**SUPPLIED DATA:**
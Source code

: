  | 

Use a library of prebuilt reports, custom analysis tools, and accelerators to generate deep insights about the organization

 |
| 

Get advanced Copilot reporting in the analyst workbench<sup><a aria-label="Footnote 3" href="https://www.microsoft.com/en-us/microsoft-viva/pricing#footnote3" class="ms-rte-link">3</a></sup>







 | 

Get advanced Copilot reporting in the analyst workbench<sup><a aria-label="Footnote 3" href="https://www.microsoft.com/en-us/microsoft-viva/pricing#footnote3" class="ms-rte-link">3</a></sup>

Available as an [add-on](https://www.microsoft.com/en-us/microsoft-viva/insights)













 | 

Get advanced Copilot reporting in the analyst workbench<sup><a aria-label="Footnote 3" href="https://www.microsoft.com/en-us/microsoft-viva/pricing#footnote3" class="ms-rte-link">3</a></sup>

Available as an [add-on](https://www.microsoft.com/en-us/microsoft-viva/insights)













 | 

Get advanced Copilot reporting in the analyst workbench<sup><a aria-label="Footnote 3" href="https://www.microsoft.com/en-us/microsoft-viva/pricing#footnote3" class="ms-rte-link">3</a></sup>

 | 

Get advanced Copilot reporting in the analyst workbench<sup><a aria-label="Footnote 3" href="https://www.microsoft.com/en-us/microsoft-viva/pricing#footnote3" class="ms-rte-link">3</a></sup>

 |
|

--

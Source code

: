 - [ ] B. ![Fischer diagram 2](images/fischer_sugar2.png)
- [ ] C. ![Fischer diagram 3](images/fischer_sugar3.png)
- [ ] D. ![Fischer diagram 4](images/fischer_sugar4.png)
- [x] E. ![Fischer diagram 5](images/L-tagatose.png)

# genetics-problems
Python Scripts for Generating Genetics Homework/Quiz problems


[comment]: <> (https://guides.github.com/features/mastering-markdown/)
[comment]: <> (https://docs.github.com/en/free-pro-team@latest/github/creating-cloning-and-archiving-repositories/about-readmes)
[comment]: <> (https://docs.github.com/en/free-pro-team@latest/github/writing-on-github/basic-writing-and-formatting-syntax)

--

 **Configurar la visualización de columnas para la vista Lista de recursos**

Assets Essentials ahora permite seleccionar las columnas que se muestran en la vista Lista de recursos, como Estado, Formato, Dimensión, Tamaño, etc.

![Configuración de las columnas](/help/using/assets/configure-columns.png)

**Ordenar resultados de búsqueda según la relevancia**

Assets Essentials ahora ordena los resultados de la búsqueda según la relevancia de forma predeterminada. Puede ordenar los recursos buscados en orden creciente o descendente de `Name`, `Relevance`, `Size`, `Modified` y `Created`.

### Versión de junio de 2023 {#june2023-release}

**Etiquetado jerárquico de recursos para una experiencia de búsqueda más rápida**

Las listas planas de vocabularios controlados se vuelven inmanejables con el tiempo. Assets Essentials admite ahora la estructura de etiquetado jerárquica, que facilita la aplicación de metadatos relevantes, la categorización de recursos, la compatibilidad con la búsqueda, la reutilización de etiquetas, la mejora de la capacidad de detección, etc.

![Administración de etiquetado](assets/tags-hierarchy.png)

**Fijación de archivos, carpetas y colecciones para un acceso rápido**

**TASK DESCRIPTION:** The entries above hold the needed span. Transcribe exactly the lines from the one with "B. ![Fischer diagram 2](images/fischer_sugar2.png)" to the one with "Python Scripts for", both included.

**ANSWER AREA:**
: - [ ] B. ![Fischer diagram 2](images/fischer_sugar2.png)
- [ ] C. ![Fischer diagram 3](images/fischer_sugar3.png)
- [ ] D. ![Fischer diagram 4](images/fischer_sugar4.png)
- [x] E. ![Fischer diagram 5](images/L-tagatose.png)

# genetics-problems
Python Scripts for Generating Genetics Homework/Quiz problems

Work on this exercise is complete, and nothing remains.